It’s unlikely to become slower, but since it’s implementation-dependent, it’s possible for such move operations to exist.
So, it’s better not to assume that using a move will always be faster than a copy.

Furthermore, even if a move operation exists and is definitely lighter than a copy, algorithms requiring a strong exception safety guarantee (the property that if an exception occurs midway, the operation can always be rolled back to its state before the operation) cannot use the move operation unless it is noexcept (does not throw exceptions).

Enumerating cases where move operations are not effective is endless, so there’s no point in expecting too much.

That said, there are apparently cases where just switching to C++11 on a certain compiler resulted in a 1.x times speedup, so moves do often make things faster.
It feels like “Which is it?!”, but perhaps it’s best to have the mindset of, “I thought I might have done well on the final exam, but I’ll be hurt if the score is low, so I’ll just assume the score is low.”

Perfect Forwarding

What is std::forward?

std::forward is a function that “makes a call perfectly forwarded.”
As mentioned at the beginning, perfect forwarding means passing the complete type information of the original actual argument of a formal parameter to the actual argument of another function.

Consider a template function F that calls an overloaded function f and also groups other common processing.

In C++03 or earlier, you might write something like this:

template<typename T>
static void F(T v)
{
    // Do some common processing here
    f(v); // Also call the overloaded function
}

But this doesn’t achieve perfect forwarding.

Why? Because when F(x) is called, x is copied to v, so the argument passed to f refers to a different entity (though its content is copied, so it looks the same).
Besides, for objects with non-negligible copy costs, you want to avoid copies.

So, if copying is the problem, should we use references?

template<typename T>
static void F(T& v)
{
    f(v);
}

No, this fails from the start because you can’t pass rvalues.

Now, from C++11, rvalue references can be used!

template<typename T>
static void F(T&& v)
{
    f(v);
}

This allows rvalues to be passed. However, it’s still incomplete.

Why? Because, as mentioned in the review section, formal parameters are always lvalues. So, going through F prevents you from calling an f that takes an rvalue reference. You might think, “Okay, I’ll just use std::move,” but then you can’t call an f that takes an lvalue reference.

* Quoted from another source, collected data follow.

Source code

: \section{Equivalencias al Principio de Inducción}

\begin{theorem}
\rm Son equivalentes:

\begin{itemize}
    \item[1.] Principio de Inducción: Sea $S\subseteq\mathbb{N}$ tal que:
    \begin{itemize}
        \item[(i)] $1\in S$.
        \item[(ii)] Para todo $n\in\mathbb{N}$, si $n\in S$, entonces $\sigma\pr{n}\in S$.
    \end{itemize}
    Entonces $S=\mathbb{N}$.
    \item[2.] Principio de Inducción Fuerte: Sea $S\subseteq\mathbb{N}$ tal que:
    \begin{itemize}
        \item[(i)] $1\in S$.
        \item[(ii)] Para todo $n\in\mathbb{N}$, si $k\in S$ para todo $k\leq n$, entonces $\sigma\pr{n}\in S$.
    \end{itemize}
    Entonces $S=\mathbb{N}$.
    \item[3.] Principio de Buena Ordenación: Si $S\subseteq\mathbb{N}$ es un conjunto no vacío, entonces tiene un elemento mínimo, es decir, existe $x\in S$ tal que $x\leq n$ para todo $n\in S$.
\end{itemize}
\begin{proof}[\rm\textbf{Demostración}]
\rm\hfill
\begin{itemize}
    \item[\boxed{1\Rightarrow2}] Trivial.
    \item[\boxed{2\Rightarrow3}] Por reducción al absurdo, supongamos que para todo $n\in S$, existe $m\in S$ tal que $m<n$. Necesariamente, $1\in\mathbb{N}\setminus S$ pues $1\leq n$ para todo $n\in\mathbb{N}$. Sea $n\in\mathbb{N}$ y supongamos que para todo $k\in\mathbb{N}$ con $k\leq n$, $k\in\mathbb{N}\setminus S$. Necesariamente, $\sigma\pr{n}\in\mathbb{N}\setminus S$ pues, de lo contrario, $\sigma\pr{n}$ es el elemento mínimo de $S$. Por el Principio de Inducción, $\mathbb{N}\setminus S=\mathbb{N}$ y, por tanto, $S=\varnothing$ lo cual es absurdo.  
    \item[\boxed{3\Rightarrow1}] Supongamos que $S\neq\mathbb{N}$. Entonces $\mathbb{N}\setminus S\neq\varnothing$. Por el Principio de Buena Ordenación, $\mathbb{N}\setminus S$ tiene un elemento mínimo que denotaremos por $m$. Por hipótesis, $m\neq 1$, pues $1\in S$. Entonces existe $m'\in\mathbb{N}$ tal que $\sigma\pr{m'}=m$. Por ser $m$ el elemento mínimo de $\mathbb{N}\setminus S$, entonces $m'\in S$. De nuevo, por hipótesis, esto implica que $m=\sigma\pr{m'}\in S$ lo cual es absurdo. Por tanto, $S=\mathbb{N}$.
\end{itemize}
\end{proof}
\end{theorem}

Therefore, to achieve perfect forwarding, you need to appropriately cast the actual argument of F: if it’s an rvalue, the argument to f should also be an rvalue; if it’s an lvalue, it should be an lvalue.
std::forward achieves this.

template<typename T>
static void F(T&& v)
{
    f(std::forward<T>(v));
}

Now, perfect forwarding is achieved. Happily ever after.

In short, std::forward<T>(v) is a function that casts v such that:

• If the original source of v was an rvalue, the argument becomes an rvalue.
• If the original source of v was an lvalue, the argument becomes an lvalue.

Just like std::move, std::forward is also just a cast; std::forward itself does not perform the forwarding.

Mechanism of std::forward and Reference Collapsing

Perfect forwarding using std::forward:

template<typename T>
static void F(T&& v)
{
    f(std::forward<T>(v));
}

I wrote that std::forward takes T and determines whether the original source was an rvalue or an lvalue. This means “the information about whether the original source was an rvalue or lvalue is contained in T.”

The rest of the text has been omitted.